RECORDED INFORMATION:

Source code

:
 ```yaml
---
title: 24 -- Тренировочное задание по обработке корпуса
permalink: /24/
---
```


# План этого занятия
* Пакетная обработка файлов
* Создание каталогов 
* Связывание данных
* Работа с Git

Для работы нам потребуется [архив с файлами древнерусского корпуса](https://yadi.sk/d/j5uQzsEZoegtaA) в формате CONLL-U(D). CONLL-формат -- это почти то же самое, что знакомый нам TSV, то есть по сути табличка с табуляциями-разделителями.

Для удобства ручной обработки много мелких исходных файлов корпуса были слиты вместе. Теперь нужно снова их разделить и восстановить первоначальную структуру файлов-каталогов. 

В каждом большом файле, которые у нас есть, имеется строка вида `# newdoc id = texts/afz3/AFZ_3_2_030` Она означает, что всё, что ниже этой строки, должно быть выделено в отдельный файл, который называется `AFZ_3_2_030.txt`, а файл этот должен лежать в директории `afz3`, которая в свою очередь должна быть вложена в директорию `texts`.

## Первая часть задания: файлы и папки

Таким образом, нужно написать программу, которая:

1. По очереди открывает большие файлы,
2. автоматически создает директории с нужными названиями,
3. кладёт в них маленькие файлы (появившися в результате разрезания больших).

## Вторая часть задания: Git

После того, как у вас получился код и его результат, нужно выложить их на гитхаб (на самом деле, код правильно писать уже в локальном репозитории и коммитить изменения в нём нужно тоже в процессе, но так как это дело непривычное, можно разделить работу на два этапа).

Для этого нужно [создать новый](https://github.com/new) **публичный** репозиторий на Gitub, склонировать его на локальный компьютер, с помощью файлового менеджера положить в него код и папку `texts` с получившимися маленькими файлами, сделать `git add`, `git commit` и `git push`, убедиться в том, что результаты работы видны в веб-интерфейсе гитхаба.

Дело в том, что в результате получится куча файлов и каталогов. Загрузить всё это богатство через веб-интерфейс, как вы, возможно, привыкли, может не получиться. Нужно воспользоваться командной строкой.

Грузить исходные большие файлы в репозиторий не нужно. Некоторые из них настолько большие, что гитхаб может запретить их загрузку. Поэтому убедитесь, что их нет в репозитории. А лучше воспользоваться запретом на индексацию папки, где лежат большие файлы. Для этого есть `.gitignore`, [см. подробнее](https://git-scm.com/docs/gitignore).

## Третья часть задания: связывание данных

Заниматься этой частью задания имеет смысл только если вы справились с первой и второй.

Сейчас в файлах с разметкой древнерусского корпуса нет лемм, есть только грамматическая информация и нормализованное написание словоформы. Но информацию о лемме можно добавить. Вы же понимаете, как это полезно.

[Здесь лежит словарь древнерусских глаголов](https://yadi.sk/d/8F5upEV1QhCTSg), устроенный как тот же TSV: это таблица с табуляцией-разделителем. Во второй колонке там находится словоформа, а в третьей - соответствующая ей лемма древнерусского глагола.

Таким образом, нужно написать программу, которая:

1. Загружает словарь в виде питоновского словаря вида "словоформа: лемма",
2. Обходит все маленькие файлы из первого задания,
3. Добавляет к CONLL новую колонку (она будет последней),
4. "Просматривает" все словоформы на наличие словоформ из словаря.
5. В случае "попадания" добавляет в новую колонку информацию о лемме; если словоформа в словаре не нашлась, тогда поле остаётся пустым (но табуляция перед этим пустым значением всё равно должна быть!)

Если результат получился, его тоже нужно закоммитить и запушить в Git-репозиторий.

PROBLEM:
Your answer should be one number: how many lines in the material hold the string "yadi".

THE ANSWER:
2